Olhamos para os tambores da guerra que foram colocados à volta do Qatar e ninguém pode ficar indiferente à forma patética como o presidente da maior potência mundial, Donald Trump, avaliza a acção da Arábia Saudita, dos Emiratos Árabes Unidos e do Egipto, dando a si próprio o "crédito" pelo corte de relações com o emirato. Desde essa acção repressiva contra o Qatar e contra o emir al-Thani (que tem a ver com a postura independente do emirato no contexto do Golfo, com as suas ligações ao Irão e com o seu apoio à Irmandade Muçulmana no Egipto) alguns peões moveram-se em prol de uma situação diplomática. Foi o caso da União Europeia (que sabe que um conflito militar ali pode desestabilizar ainda mais a região) e da Turquia (Erdogan colocou-se ao lado de al-Thani, tendo o Parlamento turco ratificado o envio de tropas para o Qatar).

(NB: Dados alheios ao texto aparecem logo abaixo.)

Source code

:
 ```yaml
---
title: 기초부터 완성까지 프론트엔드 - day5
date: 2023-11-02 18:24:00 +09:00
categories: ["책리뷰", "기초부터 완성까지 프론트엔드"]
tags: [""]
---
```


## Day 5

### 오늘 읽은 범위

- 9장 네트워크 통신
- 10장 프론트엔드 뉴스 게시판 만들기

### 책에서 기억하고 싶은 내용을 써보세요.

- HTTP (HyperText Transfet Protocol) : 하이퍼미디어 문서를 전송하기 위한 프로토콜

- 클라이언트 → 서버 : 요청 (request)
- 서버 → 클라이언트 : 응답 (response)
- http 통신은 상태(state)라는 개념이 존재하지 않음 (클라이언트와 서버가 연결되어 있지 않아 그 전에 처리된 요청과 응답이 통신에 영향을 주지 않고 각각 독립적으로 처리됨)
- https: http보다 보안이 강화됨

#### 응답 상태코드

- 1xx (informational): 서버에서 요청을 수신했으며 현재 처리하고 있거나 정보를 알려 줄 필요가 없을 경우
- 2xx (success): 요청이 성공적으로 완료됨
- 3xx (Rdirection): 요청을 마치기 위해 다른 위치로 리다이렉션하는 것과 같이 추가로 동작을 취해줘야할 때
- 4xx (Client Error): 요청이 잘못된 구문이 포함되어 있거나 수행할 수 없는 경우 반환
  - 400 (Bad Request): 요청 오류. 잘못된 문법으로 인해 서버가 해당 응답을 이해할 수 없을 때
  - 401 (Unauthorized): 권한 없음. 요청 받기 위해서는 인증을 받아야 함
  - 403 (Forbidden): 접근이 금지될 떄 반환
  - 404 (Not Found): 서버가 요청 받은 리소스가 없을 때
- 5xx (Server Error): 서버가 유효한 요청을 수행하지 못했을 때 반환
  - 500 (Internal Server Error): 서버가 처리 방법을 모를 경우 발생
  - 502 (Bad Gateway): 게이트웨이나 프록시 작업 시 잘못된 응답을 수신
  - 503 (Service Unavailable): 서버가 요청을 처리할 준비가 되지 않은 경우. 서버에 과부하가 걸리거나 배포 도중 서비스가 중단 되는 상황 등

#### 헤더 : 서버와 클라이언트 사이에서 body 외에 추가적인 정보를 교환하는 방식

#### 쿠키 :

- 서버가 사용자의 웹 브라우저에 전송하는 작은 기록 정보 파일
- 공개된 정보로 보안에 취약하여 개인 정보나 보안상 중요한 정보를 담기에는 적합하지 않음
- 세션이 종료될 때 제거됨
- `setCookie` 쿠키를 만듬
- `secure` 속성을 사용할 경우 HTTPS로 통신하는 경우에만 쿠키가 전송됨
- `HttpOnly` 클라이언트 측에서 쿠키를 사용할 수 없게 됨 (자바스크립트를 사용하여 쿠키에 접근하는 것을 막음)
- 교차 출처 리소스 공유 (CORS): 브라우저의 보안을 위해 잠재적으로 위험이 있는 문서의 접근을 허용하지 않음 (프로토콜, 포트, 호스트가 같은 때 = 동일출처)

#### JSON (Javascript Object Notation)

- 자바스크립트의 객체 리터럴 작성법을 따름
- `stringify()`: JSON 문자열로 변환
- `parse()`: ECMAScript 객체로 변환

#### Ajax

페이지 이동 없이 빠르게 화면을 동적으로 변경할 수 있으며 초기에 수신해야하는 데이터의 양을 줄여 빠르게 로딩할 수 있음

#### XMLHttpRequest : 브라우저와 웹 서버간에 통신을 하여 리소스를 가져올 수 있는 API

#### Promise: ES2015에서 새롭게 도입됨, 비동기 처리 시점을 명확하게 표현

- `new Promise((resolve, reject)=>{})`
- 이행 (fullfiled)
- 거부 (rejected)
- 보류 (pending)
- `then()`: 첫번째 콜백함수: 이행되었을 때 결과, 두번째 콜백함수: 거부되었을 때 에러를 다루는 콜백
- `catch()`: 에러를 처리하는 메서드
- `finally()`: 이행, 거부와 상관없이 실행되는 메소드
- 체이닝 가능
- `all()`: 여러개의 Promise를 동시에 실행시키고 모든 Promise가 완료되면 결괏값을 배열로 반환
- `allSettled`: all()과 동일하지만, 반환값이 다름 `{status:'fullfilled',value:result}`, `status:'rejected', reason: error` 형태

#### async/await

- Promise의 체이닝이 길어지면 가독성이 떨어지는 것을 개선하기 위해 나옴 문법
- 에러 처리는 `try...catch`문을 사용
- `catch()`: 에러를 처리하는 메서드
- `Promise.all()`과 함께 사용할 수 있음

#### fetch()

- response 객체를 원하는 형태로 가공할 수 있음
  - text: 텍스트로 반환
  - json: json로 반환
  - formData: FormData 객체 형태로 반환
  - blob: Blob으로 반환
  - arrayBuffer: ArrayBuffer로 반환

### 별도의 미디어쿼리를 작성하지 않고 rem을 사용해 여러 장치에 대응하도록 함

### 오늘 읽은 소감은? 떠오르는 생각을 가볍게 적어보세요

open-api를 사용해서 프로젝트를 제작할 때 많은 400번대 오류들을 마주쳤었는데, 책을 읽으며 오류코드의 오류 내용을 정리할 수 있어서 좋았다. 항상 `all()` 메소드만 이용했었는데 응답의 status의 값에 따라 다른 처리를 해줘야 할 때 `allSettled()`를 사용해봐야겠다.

Pelo meio, os atentados de Teerão mostram como a ideia de Teerão ser "a cabeça do terrorismo" só existe na mente pouco iluminada de estrategas americanos e sauditas. Até porque, como é evidente, o Daesh e mesmo a Al-Qaeda bebem no caldo do "wahhabismo" saudita, a corrente mais radical do Islão, e que tem sido exportada de Riade para todo o mundo.

 

Não deixa de ser curioso como a Arábia Saudita é o maior aliado dos EUA na "luta contra o terrorismo". O objectivo maior desta acção punitiva face ao Qatar e ao seu jovem emir é mais vasto: o Irão. Há quem aposte num conflito sem precedentes entre sunitas e xiitas no Médio Oriente. E esta é mais uma jogada de xadrez dentro desse complexo jogo. O mito da unidade árabe faleceu há muito. E al-Thani defronta-se agora com a pressão extrema dos seus vizinhos: para sobreviver politicamente vai ter de abdicar muito provavelmente do apoio à Irmandade Muçulmana e às ligações privilegiadas com o Irão. Mas isso não dilui o jogo maior.

 

Estamos a assistir no Médio Oriente a um regresso dos tempos da Guerra Fria, com o papel cada vez maior da Rússia. Mais do que isso, depois do surpreendente fascínio pela "Primavera Árabe" e o ataque aos ditadores da região (Mubarak, Kadhafi, Saddam Hussein), os países ocidentais começam a perceber que o tiro saiu pela culatra. Eles estancavam a emigração para a Europa e eliminavam a oposição mais radical que hoje milita no Daesh e ataca na Europa. Por isso, ironia trágica da história, americanos e europeus parecem estar a voltar aos tempos em que preferem ditadores e regimes opressivos do que democráticos. Desde que eliminem os opositores incómodos para a Europa e EUA. Para Portugal este não é um assunto indiferente. O Qatar foi um dos pólos mais atractivos da diplomacia económica portuguesa nos últimos anos no Médio Oriente. Por isso não é um assunto irrelevante para Portugal.